## Stored items from a collection

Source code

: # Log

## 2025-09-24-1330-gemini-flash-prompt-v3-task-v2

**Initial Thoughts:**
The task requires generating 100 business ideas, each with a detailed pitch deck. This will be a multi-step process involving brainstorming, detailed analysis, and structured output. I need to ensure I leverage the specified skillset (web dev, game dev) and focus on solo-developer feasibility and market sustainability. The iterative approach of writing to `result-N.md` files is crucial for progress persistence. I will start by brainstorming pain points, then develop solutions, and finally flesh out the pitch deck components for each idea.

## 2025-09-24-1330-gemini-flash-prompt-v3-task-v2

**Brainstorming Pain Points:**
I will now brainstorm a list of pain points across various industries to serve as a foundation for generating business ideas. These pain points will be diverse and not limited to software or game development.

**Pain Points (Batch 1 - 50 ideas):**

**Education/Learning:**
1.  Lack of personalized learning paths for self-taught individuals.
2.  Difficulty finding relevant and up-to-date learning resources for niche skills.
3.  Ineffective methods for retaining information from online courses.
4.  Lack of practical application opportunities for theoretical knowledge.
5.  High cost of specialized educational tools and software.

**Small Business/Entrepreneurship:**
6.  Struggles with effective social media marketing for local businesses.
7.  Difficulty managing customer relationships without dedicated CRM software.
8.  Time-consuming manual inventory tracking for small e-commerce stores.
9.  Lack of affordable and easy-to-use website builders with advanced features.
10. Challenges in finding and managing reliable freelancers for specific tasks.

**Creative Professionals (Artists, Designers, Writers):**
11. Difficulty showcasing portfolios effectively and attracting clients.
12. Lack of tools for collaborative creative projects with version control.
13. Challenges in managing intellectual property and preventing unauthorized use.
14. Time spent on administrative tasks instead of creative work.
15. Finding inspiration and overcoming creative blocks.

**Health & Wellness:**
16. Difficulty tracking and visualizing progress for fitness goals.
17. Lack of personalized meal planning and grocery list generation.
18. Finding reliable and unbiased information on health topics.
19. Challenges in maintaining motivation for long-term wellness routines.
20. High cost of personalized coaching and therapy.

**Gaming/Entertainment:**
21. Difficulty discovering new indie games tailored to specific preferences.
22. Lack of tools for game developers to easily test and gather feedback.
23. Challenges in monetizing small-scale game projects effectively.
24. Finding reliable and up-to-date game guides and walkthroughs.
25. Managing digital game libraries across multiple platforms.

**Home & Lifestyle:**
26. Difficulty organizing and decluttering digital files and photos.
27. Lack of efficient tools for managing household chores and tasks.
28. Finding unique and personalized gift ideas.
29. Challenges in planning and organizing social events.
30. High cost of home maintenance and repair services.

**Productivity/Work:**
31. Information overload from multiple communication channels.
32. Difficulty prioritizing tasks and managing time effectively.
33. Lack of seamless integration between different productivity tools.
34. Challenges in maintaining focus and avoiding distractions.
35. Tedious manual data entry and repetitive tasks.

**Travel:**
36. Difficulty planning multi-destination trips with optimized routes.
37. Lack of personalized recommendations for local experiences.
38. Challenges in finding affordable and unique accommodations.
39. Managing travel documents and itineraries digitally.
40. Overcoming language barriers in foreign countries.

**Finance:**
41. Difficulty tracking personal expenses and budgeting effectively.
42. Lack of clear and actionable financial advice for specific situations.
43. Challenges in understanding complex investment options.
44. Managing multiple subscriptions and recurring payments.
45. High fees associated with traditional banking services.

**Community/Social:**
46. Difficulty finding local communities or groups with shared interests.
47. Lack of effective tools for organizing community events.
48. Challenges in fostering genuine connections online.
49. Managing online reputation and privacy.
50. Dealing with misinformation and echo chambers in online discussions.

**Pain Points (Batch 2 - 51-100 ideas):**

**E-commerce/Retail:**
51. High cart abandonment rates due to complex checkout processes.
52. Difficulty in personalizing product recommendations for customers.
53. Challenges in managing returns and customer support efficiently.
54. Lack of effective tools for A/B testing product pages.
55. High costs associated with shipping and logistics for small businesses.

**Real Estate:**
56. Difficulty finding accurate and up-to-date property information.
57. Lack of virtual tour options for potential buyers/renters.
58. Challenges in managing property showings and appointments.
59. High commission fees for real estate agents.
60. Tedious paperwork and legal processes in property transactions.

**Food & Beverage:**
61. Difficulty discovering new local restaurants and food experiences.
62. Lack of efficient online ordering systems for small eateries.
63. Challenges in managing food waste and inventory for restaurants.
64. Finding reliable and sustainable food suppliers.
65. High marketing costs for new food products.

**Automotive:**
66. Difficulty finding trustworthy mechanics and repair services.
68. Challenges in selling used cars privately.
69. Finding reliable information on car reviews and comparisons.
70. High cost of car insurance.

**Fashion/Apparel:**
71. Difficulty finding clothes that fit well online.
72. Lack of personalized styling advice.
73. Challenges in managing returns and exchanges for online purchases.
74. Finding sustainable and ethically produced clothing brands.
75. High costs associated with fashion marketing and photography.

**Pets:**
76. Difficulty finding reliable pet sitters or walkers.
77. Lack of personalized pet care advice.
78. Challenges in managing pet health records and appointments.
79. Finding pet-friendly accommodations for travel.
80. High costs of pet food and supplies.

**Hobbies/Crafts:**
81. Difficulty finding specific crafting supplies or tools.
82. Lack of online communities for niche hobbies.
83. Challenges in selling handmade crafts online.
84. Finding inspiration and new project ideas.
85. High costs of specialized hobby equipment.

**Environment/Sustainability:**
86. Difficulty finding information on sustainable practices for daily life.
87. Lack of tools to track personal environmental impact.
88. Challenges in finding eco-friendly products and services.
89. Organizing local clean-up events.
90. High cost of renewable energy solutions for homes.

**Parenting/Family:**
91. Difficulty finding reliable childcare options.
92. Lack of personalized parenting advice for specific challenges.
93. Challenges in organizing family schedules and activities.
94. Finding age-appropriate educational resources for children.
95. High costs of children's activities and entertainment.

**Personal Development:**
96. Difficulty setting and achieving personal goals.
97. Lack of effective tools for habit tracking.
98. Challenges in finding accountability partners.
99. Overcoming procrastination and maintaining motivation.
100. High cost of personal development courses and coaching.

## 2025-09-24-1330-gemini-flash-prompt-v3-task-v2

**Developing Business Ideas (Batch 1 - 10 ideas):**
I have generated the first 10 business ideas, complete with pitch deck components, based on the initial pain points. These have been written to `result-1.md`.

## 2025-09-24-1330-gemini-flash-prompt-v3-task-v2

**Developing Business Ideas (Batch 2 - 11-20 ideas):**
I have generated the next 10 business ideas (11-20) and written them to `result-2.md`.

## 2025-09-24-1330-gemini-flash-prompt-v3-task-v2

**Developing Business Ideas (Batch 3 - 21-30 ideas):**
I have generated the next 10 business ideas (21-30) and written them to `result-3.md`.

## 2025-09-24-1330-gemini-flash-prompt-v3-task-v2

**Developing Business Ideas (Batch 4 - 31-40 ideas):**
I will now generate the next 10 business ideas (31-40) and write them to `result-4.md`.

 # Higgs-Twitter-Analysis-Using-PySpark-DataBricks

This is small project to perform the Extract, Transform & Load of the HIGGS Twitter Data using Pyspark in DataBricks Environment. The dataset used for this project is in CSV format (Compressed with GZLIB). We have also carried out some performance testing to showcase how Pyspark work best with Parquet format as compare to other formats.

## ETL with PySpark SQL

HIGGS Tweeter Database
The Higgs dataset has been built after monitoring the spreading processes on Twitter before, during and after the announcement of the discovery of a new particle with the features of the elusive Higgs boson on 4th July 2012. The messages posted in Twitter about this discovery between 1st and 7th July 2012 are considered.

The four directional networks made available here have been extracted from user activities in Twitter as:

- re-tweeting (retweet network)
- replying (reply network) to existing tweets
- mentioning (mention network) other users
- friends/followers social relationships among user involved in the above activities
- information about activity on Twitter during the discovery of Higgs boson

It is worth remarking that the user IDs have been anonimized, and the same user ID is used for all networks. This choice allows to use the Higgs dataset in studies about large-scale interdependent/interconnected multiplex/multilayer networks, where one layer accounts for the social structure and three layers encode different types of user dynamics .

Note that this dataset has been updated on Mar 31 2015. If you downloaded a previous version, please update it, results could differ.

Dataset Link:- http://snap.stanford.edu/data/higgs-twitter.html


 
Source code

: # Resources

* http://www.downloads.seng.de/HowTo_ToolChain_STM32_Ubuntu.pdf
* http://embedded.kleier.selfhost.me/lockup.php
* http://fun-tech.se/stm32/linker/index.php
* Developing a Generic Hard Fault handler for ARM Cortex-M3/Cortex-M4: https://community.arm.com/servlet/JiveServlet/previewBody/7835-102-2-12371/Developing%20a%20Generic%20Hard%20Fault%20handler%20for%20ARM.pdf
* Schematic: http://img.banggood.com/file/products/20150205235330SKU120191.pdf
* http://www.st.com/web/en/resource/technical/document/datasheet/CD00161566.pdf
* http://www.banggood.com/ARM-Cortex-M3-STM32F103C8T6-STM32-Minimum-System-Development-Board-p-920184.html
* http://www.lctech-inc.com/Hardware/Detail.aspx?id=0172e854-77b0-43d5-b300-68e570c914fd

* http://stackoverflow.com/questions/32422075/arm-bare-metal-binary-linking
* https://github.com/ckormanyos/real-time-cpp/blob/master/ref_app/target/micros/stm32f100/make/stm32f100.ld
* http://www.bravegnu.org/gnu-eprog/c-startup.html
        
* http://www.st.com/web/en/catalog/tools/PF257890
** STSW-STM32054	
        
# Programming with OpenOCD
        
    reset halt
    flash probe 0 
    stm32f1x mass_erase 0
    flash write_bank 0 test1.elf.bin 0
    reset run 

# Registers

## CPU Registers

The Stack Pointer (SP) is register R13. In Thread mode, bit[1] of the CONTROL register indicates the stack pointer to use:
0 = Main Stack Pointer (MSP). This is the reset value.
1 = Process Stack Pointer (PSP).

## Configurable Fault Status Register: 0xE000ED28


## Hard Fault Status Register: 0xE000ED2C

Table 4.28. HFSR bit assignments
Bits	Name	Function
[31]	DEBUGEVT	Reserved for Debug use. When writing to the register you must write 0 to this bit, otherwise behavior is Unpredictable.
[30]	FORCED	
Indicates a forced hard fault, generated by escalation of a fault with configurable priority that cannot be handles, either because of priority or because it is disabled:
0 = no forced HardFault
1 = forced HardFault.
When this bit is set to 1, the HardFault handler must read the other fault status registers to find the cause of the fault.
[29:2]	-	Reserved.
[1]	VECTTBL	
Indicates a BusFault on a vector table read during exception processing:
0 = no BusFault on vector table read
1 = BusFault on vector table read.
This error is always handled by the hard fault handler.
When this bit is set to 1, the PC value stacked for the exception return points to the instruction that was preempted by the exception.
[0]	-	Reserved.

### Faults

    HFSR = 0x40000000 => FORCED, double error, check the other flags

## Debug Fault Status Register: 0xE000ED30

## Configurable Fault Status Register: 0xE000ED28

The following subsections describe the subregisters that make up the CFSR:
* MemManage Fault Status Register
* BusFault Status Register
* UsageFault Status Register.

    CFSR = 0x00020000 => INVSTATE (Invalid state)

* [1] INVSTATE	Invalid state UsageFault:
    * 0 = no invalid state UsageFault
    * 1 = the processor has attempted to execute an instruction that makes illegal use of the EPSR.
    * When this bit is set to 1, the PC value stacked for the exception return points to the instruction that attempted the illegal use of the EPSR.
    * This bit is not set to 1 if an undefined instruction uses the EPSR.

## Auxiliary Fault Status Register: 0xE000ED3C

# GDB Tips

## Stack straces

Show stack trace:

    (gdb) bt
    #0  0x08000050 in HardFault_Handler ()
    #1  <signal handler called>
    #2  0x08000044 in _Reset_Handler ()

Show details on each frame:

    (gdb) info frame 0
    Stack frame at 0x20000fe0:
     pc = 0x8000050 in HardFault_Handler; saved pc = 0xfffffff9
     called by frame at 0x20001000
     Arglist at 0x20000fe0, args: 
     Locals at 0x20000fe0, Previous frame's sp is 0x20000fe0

## ABOUT THIS EXERCISE
Print the records verbatim, stopping after the "12. Lack of" line.

## SOLVED PROBLEM
Source code

: # Log

## 2025-09-24-1330-gemini-flash-prompt-v3-task-v2

**Initial Thoughts:**
The task requires generating 100 business ideas, each with a detailed pitch deck. This will be a multi-step process involving brainstorming, detailed analysis, and structured output. I need to ensure I leverage the specified skillset (web dev, game dev) and focus on solo-developer feasibility and market sustainability. The iterative approach of writing to `result-N.md` files is crucial for progress persistence. I will start by brainstorming pain points, then develop solutions, and finally flesh out the pitch deck components for each idea.

## 2025-09-24-1330-gemini-flash-prompt-v3-task-v2

**Brainstorming Pain Points:**
I will now brainstorm a list of pain points across various industries to serve as a foundation for generating business ideas. These pain points will be diverse and not limited to software or game development.

**Pain Points (Batch 1 - 50 ideas):**

**Education/Learning:**
1.  Lack of personalized learning paths for self-taught individuals.
2.  Difficulty finding relevant and up-to-date learning resources for niche skills.
3.  Ineffective methods for retaining information from online courses.
4.  Lack of practical application opportunities for theoretical knowledge.
5.  High cost of specialized educational tools and software.

**Small Business/Entrepreneurship:**
6.  Struggles with effective social media marketing for local businesses.
7.  Difficulty managing customer relationships without dedicated CRM software.
8.  Time-consuming manual inventory tracking for small e-commerce stores.
9.  Lack of affordable and easy-to-use website builders with advanced features.
10. Challenges in finding and managing reliable freelancers for specific tasks.

**Creative Professionals (Artists, Designers, Writers):**
11. Difficulty showcasing portfolios effectively and attracting clients.
12. Lack of tools for collaborative creative projects with version control.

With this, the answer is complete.